# The Document Class

The Document class is the primary data structure in Catalyst. It represents the text being processed and stores all the linguistic annotations generated by the NLP pipeline.

# Creating a Document

You can create a new document by providing the raw text and its language.

using Catalyst;
using Mosaik.Core;

var doc = new Document("The quick brown fox jumps over the lazy dog", Language.English);

# Important Properties

  • Value: The original raw text of the document.
  • Language: The language of the document.
  • UID: A unique identifier for the document.
  • Metadata: A dictionary for storing arbitrary key-value pairs associated with the document.
  • Labels: A list of string labels (e.g., for document classification).
  • Spans: An enumerable of all Span objects (sentences) in the document.
  • SpansCount: The total number of spans in the document.
  • TokensCount: The total number of tokens across all spans.
  • EntitiesCount: The total number of recognized entities in the document.
  • IsParsed: A boolean indicating if the document has been tokenized.

# Key Methods

# TokenizedValue

Returns the tokenized text of the document. You can optionally merge recognized entities into single tokens.

string tokenized = doc.TokenizedValue(mergeEntities: true);

# ToTokenList

Flattens all tokens from all spans into a single list of IToken objects.

List<IToken> allTokens = doc.ToTokenList();

# AddSpan

Manually adds a span to the document by specifying the start and end character indices.

var span = doc.AddSpan(0, 10);

# ToStringWithReplacements

Allows you to generate a new string where recognized entities are replaced based on a custom function.

string anonymized = doc.ToStringWithReplacements(entity =>
{
    if (entity.EntityType.Type == "Person") return "[REDACTED]";
    return null; // Keep original
});

# Clear

Removes all tokens and spans from the document, but keeps the raw text and metadata.

doc.Clear();

# Serialization and Deserialization

Catalyst provides several ways to save and load documents.

# JSON Serialization

You can easily convert a document to and from a JSON string.

// Serialize to JSON
string json = doc.ToJson();

// Deserialize from JSON
Document doc2 = Document.FromJson(json);

# Binary Serialization (MessagePack)

For high-performance scenarios, Catalyst supports binary serialization using MessagePack.

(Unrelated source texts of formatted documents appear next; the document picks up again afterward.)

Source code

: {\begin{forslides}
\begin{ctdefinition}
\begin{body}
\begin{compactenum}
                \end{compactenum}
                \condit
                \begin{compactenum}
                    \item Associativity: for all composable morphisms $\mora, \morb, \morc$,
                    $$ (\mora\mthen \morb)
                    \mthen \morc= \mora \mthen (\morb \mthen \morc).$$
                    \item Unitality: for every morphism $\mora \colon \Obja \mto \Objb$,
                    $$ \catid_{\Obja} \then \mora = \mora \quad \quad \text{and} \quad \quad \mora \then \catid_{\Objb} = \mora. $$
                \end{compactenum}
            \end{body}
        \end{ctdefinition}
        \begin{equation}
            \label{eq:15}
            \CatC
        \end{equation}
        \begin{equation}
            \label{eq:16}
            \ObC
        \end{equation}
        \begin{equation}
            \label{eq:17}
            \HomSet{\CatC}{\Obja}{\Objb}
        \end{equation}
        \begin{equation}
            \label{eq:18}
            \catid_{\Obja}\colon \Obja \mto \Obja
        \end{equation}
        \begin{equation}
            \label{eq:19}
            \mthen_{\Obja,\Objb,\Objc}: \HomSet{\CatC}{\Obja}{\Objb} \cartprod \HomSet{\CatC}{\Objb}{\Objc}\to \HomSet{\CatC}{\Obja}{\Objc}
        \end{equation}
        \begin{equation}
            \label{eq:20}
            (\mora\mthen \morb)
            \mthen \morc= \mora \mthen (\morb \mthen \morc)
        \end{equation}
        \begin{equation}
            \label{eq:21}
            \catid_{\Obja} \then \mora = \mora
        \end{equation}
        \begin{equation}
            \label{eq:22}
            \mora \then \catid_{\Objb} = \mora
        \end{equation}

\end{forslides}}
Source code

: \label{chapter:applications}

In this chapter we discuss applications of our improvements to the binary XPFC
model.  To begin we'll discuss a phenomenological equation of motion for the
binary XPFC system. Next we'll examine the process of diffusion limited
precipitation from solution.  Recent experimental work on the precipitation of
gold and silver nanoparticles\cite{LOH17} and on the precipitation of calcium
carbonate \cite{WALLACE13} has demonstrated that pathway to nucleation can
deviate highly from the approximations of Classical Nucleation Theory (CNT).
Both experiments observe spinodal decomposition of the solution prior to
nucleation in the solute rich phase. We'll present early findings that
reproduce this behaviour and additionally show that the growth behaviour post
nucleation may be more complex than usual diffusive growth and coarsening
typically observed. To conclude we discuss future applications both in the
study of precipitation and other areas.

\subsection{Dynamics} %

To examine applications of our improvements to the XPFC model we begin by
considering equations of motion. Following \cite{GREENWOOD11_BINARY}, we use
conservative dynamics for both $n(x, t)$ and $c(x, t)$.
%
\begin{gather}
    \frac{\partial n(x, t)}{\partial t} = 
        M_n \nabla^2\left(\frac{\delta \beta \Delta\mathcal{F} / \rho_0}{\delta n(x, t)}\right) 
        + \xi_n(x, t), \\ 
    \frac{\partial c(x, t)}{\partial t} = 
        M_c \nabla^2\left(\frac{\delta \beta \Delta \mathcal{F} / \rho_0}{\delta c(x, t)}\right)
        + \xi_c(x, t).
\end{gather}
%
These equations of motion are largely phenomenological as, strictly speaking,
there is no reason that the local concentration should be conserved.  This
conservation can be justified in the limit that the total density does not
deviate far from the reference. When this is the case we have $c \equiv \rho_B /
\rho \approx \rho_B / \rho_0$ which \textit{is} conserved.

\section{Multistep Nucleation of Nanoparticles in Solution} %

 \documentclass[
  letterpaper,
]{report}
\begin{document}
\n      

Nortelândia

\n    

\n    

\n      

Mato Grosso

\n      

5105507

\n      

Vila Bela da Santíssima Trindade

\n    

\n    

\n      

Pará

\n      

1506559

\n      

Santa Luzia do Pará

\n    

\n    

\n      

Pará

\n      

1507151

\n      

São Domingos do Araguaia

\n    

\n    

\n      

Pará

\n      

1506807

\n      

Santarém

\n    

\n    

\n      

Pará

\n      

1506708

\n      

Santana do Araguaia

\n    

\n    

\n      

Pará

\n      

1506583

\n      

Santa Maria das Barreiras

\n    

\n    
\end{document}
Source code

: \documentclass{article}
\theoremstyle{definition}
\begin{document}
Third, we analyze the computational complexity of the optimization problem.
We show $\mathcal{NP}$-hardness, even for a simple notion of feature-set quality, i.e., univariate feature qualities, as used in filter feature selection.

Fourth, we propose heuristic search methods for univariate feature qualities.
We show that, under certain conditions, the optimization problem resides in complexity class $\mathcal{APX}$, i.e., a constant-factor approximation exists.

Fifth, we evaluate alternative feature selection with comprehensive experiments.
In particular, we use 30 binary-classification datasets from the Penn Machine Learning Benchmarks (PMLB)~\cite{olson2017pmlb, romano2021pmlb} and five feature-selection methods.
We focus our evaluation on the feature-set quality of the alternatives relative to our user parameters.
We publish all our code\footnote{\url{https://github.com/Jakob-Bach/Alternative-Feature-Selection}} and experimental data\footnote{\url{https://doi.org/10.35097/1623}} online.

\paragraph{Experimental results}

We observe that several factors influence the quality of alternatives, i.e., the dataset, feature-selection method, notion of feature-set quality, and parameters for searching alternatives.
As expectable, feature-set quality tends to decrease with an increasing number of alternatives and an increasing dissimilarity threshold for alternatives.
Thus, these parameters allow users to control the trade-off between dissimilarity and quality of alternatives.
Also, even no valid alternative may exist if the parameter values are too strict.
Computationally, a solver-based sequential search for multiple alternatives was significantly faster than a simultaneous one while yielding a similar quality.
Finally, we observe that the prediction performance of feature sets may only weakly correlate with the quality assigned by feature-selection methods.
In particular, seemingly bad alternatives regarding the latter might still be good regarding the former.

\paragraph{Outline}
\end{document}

This is often used internally when storing models or large corpora.

# Immutable Documents

The ImmutableDocument class provides an immutable, memory-efficient representation of a document. It is useful for scenarios where you want to ensure the document data is not changed after processing.

// Convert to ImmutableDocument
ImmutableDocument immutableDoc = doc.ToImmutable();

// Convert back to mutable Document
Document mutableDoc = immutableDoc.ToMutable();